ORIGEN Y TRAYECTORIA

A comienzos de los años 60 se desarrolló en Argentina y especialmente en Buenos Aires una intensa actividad coral universitaria.
Prácticamente en cada facultad del país existía un grupo coral integrado por jóvenes universitarios de diferentes disciplinas atraidos por la posibilidad de ensanchar sus horizontes musicales.
Como prolongación de estos intereses era frecunte la realización de festivales intercorales en los que solían presentarse actos paralelos, muchas veces de humor doméstico a cargo de grupos formados en cada coro.
En Septiembre de 1965, durante el Festival de Coros Universitarios realizado en Tucumán, un grupo de integrantes de uno de los coros de la Universidad de Buenos Aires presentó un espectáculo de musica y humor.
Se trataba de divertir a la audiencia con la parodia de un muy formal concierto formado por solistas, pequeño coro y un conjunto orquestal integrado por instrumentos no convencionales construidos por los mismos intérpretes con materiales caseros.
La obra central de aquel programa era la Cantata Laxatón y había sido compuesta por uno de los integrantes del grupo, el arquitecto Gerardo Masana, quien también fue el inventor de la mayoría de los instrumentos utilizados en aquella oportunidad.
La música parodiaba una cantata barroca y el texto había sido extraído del prospecto de un conocido laxante.
La originalidad de la propuesta, la universalidad de su humor y el rigor evidenciado en la preparaciçon del breve show -que superaba en mucho el nivel usual de aquellos actos- fuerno tal vez la causa de un eco inesperado: una revista porteña narró poco después el suceso postergando en su comentario casi toda mención al festival coral que supuestamente había sido el evento principal de aquellas joranadas.
Poco después y ante la sorpresa de los inexpertos jóvenes, el grupo fue contratado para repetir el inaudito espectáculo en una sala de la capital argentina.
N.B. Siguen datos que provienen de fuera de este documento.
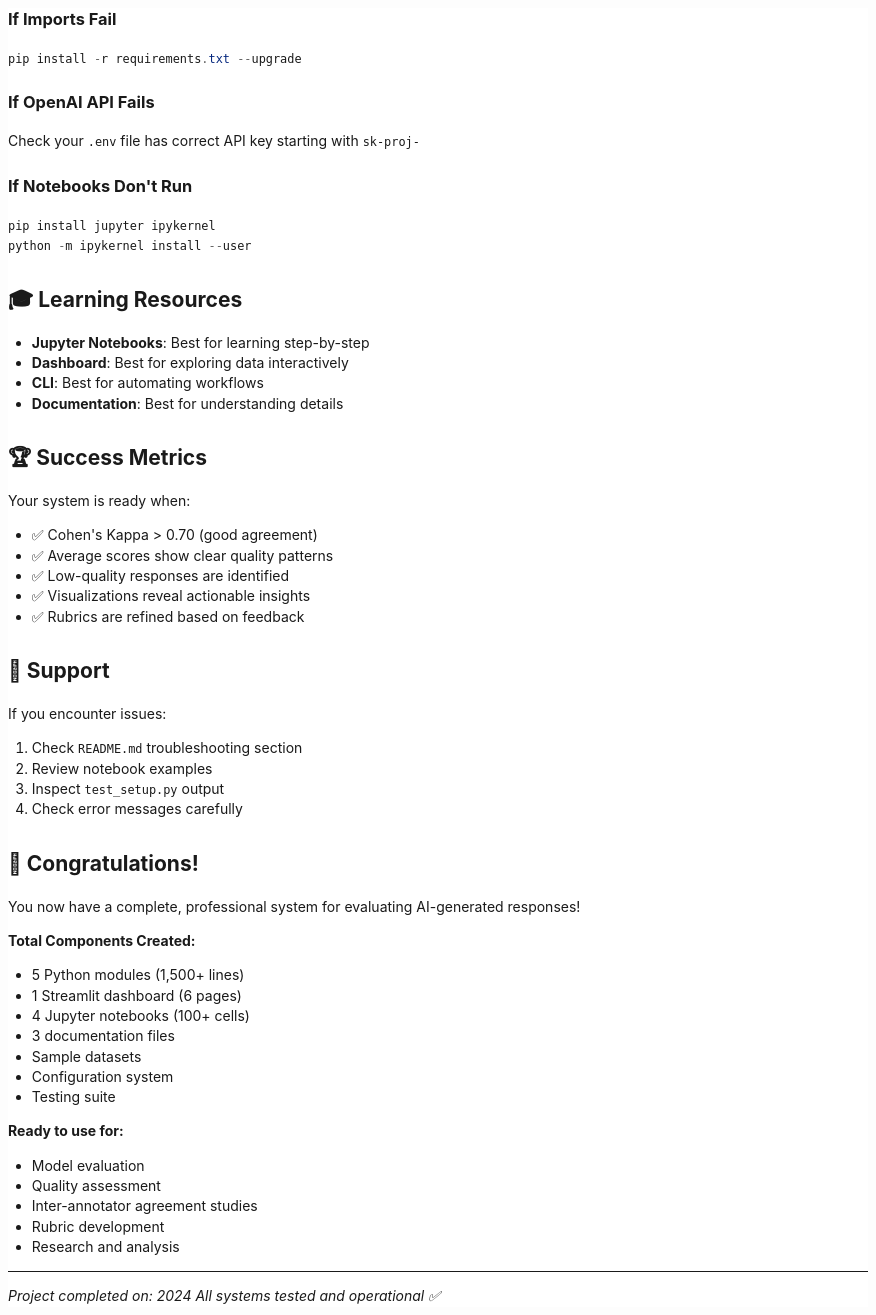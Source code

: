 ### If Imports Fail
```powershell
pip install -r requirements.txt --upgrade
```

### If OpenAI API Fails
Check your `.env` file has correct API key starting with `sk-proj-`

### If Notebooks Don't Run
```powershell
pip install jupyter ipykernel
python -m ipykernel install --user
```

## 🎓 Learning Resources

- **Jupyter Notebooks**: Best for learning step-by-step
- **Dashboard**: Best for exploring data interactively
- **CLI**: Best for automating workflows
- **Documentation**: Best for understanding details

## 🏆 Success Metrics

Your system is ready when:
- ✅ Cohen's Kappa > 0.70 (good agreement)
- ✅ Average scores show clear quality patterns
- ✅ Low-quality responses are identified
- ✅ Visualizations reveal actionable insights
- ✅ Rubrics are refined based on feedback

## 🤝 Support

If you encounter issues:
1. Check `README.md` troubleshooting section
2. Review notebook examples
3. Inspect `test_setup.py` output
4. Check error messages carefully

## 🎉 Congratulations!

You now have a complete, professional system for evaluating AI-generated responses!

**Total Components Created:**
- 5 Python modules (1,500+ lines)
- 1 Streamlit dashboard (6 pages)
- 4 Jupyter notebooks (100+ cells)
- 3 documentation files
- Sample datasets
- Configuration system
- Testing suite

**Ready to use for:**
- Model evaluation
- Quality assessment
- Inter-annotator agreement studies
- Rubric development
- Research and analysis

---

*Project completed on: 2024*
*All systems tested and operational ✅*
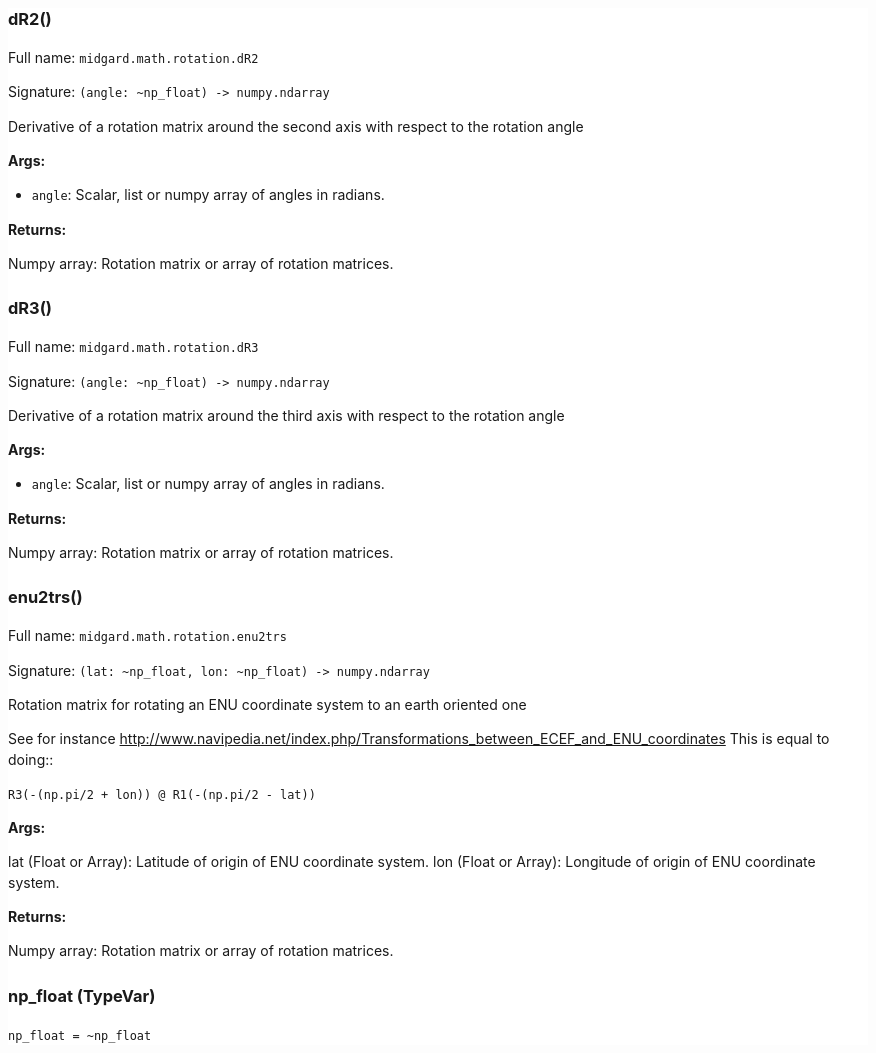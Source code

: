 
### **dR2**()

Full name: `midgard.math.rotation.dR2`

Signature: `(angle: ~np_float) -> numpy.ndarray`

Derivative of a rotation matrix around the second axis with respect to the rotation angle

**Args:**

- `angle`:  Scalar, list or numpy array of angles in radians.

**Returns:**

Numpy array:   Rotation matrix or array of rotation matrices.


### **dR3**()

Full name: `midgard.math.rotation.dR3`

Signature: `(angle: ~np_float) -> numpy.ndarray`

Derivative of a rotation matrix around the third axis with respect to the rotation angle

**Args:**

- `angle`:  Scalar, list or numpy array of angles in radians.

**Returns:**

Numpy array:   Rotation matrix or array of rotation matrices.


### **enu2trs**()

Full name: `midgard.math.rotation.enu2trs`

Signature: `(lat: ~np_float, lon: ~np_float) -> numpy.ndarray`

Rotation matrix for rotating an ENU coordinate system to an earth oriented one

See for instance http://www.navipedia.net/index.php/Transformations_between_ECEF_and_ENU_coordinates
This is equal to doing::

    R3(-(np.pi/2 + lon)) @ R1(-(np.pi/2 - lat))

**Args:**

lat (Float or Array):   Latitude of origin of ENU coordinate system.
lon (Float or Array):   Longitude of origin of ENU coordinate system.

**Returns:**

Numpy array:   Rotation matrix or array of rotation matrices.


### np_float (TypeVar)
`np_float = ~np_float`
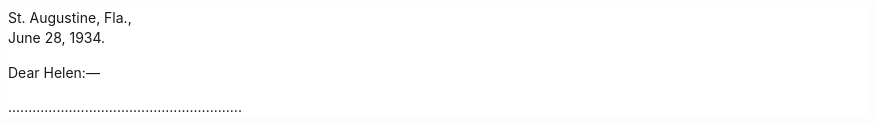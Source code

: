 St. Augustine, Fla.,  
June 28, 1934.

Dear Helen:—

..........................................................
Se trataba de un pequeño teatro con tendencia a la programación de vanguardia en donde el conjunto se presentó -en esta ocasión con el nombre de I Musicisti- para ofrecer unas pocas representaciones. Ante la sorpresa de todos, el éxito fue grande y las actuaciones debieron prolongarse por espacio de tres meses.
Este trinfo fue decisivo para que, poco después, el grupo fuera aceptado en la programación del Instituto Di Tella, por ese entonces templo de las vanguardias artísticas y centro de estudios teatrales, musicales y plasticos, reconocido mundialmente.
El espectáculo presentado, I Musicisti y las Operas Históricas, constituyó el éxito más grande de público que conociera la sala de dicho Instituto.
A partir de 1967 el grupo adoptó su denominación actual -LES LUTHIERS- coincidiendo con el comienzo de un largo periodo de perfeccionamiento de su estilo e identidad artística. La involuntaria entrada de Les Luthiers en el profesionalismo y el inesperado crecimiento de público y estima, enfrentaron al conjunto con nuevos tipos de audiencia, demandas y tentaciones.
Cuando el grupo comenzó a realizar giras internacionales, después de 9 años de búsqueda y crecimiento, la crítica y los púbicos de muchos países fueron corroborando el merecimiento de ese éxito que constituye actualmente un auténtico motivo de orgullo nacional. Su trayectoria sigue sorprendiendo incluso a sus propios integrantes quienes nunca trabajaron buscando la fama y ni siquiera creyeron posible que su música-humor pudiera tener tan buena acogida entre públicos tan diversos.
Desde 1977, Les Luthiers produce un nuevo espectáculo cada dos años. Cada uno de éstos, constituye el plato fuerte de dos temporadas consecutivas en la cartelera del tradicional Teatro Coliseo, con capacidad para 1.750 espectadores, en Buenos Aires.
Esta actividad teatral se complementa con giras nacionales (Argentina) e internacionales (Brasil, Colombia, Cuba, Chile, Ecuador, España, Estados Unidos, Israel, México, Perú, Paraguay, Uruguay y Venezuela).
Desde sus inicios hasta la actualidad los integrantes de Les Luthiers son autores del texto y de la música de sus espectáculos, correspondiéndoles también la dirección y puesta en escena de los mismos.